Under the background of China Territorial Spatial Planning, this paper tried to solve the challenge of coordinating all county and district UGBs within a municipal area by putting forward a CM-CA model. Our results found urban growth of districts and counties are influenced by multi-level factors. The urban growth types have even stronger effects than land cell level factors. The mismatch between urban growth types and district or county administrative boundaries indicates the linkages between sub-regions are increasingly based on geographic proximity and the urban flows, while the influence of administrative divisions is gradually diminishing. Delineating UGB based solely on the districts and counties themselves may overlook the higher-level influences, such as inter-regional linkages. Thus, municipal level UGB should not be a simple aggregation of subordinate district or town UGBs.

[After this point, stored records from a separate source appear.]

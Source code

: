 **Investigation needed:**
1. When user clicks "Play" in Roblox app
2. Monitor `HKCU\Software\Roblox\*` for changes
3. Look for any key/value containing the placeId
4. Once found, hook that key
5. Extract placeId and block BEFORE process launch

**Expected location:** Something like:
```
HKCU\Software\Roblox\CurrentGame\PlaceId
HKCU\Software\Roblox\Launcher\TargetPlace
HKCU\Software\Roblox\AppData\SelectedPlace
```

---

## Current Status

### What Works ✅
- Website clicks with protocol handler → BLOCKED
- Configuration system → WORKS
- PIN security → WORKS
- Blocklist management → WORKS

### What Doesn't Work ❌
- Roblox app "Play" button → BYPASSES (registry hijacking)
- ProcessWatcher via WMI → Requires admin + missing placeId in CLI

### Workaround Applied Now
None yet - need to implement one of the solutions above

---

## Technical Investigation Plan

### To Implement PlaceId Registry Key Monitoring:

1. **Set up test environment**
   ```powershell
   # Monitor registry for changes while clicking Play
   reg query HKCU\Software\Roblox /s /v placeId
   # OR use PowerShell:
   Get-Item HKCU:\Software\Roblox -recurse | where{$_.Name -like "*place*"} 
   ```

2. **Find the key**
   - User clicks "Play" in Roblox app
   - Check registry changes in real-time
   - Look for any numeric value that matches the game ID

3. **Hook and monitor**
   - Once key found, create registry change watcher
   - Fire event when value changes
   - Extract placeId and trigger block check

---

In this paper, we integrate hierarchy into the CA model with the aim of optimizing the allocation of land resources and considering local urban growth mechanisms at the same time. The urban growth of the United States and other countries is mainly due to population growth, the popularity of automobiles, and the low cost of newly developed land. The U.S. has market demand-led expansion, while the urban growth in China relies more on the agglomeration of industrial capital and urbanization brought by the pursuit of economic growth of local governments and is more like a government supply-led growth [68]. In China, the municipal government plays an important role in resource relocation and directly affects urban growth by assigning future urban construction land indicators of districts and counties. The land space development rights and relevant policies are tightly linked to administrative hierarchy. In our example, we distinguish urban growth types based on land cell characteristics. Xi’an is a prefecture-level city with districts and counties. Eight of the nine urban growth types are mainly distributed among districts, and the other was in Zhouzhi County. Even though Zhouzhi and Lantian are in the same administrative level as county, Lantian County is much closer to the city center and shared the same types with the nearby districts of Lintong and Yanliang.

We assume the same hierarchy structure of urban growth may also happen in other regions, such as metropolitan areas. Delineating UGB solely without cooperation between administrative units would lead to ineffective competition, urban expansion, and waste of resources. Therefore, the local authority calls for urban growth rather than smart growth.